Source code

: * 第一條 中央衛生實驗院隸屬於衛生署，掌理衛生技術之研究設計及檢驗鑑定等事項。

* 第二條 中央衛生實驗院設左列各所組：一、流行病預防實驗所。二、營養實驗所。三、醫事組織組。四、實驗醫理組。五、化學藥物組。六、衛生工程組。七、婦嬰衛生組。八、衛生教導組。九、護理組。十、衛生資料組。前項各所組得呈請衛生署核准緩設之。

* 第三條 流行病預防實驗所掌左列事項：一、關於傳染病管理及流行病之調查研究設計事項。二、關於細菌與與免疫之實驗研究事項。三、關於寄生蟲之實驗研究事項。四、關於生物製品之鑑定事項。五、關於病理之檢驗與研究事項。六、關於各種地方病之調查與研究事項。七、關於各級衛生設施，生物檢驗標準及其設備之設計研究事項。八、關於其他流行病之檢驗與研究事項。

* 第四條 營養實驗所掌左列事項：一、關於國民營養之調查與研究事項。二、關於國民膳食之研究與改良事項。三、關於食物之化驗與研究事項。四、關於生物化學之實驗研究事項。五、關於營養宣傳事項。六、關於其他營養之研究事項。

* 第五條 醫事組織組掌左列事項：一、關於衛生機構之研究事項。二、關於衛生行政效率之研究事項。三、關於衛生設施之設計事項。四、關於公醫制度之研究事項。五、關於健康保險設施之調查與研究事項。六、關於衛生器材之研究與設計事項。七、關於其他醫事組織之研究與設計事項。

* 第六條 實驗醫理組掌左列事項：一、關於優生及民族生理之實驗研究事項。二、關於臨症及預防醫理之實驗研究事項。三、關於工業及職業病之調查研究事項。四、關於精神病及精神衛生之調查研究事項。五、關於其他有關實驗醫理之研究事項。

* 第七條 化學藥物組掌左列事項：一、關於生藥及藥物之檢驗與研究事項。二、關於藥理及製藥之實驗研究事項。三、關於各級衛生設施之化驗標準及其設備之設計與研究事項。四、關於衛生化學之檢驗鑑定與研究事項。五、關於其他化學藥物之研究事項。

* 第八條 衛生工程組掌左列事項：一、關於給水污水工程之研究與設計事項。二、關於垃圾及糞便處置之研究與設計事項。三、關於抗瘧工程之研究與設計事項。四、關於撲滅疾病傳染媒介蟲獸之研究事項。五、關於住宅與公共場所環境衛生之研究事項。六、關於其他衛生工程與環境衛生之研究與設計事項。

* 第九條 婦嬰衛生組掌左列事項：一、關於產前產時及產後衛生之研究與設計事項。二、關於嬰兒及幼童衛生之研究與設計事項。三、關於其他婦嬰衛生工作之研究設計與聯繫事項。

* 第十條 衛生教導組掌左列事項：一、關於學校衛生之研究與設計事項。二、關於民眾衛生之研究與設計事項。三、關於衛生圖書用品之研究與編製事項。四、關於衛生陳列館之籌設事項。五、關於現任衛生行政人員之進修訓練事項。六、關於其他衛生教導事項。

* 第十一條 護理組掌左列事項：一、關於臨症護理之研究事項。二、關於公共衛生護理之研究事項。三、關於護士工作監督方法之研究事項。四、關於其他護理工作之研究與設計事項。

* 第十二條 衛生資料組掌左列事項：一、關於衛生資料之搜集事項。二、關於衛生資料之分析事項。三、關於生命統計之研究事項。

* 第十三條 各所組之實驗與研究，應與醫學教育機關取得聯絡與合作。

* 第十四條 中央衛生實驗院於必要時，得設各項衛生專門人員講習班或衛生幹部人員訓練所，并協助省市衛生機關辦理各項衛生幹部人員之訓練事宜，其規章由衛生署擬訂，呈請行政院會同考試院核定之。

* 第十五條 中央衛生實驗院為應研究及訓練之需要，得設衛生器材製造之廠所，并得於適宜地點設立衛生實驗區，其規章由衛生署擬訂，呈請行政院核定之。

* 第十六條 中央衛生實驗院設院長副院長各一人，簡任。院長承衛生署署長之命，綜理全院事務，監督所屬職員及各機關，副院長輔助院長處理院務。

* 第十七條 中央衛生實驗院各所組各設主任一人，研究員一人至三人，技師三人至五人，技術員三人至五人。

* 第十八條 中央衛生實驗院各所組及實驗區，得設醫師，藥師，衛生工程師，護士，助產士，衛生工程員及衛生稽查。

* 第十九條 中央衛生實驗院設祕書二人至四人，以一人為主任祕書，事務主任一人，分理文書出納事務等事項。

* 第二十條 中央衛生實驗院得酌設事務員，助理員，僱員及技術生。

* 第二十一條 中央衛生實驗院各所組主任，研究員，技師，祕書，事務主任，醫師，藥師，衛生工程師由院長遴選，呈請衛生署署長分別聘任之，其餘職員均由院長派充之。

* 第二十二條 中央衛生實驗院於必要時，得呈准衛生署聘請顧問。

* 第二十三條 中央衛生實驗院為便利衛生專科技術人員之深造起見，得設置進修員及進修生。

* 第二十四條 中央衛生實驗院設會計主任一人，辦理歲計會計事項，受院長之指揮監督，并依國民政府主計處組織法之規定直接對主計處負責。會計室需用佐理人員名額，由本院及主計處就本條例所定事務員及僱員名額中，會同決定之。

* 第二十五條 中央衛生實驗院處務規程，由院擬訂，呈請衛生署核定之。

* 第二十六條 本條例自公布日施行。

☆ ☆ ☆ ☆ ☆ ☆ ☆

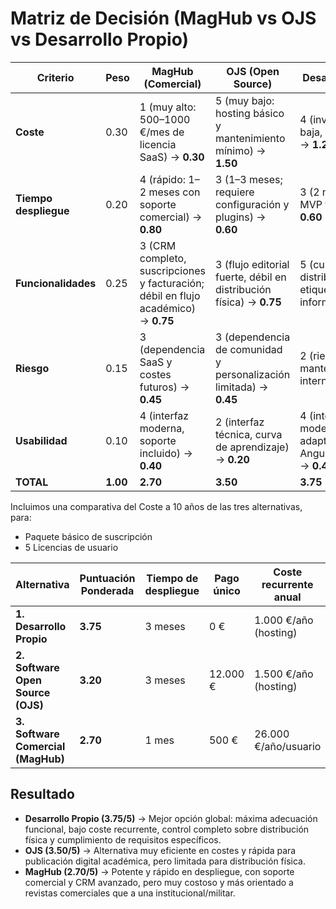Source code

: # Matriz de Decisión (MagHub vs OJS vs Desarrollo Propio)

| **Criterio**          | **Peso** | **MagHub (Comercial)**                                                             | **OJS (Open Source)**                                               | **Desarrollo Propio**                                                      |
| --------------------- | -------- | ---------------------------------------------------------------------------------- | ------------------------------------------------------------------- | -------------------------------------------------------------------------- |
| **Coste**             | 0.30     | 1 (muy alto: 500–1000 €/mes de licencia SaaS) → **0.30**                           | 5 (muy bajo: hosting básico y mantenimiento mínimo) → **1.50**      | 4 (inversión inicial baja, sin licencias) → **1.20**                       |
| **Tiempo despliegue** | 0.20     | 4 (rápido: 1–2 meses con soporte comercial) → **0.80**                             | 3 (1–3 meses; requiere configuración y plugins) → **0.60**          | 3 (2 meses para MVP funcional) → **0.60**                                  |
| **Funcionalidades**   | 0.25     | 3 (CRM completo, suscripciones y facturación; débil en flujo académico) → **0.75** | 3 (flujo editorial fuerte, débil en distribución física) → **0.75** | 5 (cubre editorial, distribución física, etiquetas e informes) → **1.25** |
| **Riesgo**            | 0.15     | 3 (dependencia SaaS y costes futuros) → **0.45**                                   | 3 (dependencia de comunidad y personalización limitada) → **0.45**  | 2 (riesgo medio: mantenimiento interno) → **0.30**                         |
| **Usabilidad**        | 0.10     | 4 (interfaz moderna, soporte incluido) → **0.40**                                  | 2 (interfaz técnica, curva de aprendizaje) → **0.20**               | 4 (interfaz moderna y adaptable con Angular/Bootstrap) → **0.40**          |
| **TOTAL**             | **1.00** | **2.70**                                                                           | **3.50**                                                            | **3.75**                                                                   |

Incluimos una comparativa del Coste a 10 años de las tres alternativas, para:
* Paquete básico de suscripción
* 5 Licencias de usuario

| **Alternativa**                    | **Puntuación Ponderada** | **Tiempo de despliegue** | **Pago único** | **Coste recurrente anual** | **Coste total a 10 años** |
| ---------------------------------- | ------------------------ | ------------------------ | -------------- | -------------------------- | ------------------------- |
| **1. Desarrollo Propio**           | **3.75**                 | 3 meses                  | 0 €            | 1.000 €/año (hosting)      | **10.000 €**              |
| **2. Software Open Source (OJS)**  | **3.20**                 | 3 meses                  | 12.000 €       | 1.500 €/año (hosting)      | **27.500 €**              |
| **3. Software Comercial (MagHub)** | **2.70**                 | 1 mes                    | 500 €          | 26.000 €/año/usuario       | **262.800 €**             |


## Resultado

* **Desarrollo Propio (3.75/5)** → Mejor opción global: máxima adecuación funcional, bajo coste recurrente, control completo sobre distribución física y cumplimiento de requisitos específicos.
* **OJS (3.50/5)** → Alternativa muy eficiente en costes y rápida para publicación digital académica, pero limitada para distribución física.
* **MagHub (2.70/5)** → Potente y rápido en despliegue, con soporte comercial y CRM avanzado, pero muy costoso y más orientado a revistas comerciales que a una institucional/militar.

☆ ☆ ☆ ☆ ☆ ☆ ☆

**What you should do**:
Reproduce the lines above, beginning at the line with "Software Comercial (MagHub)**" and stopping after the line with "## Resultado", exactly as they are.

**Answer to this problem**:
| **3. Software Comercial (MagHub)** | **2.70**                 | 1 mes                    | 500 €          | 26.000 €/año/usuario       | **262.800 €**             |


## Resultado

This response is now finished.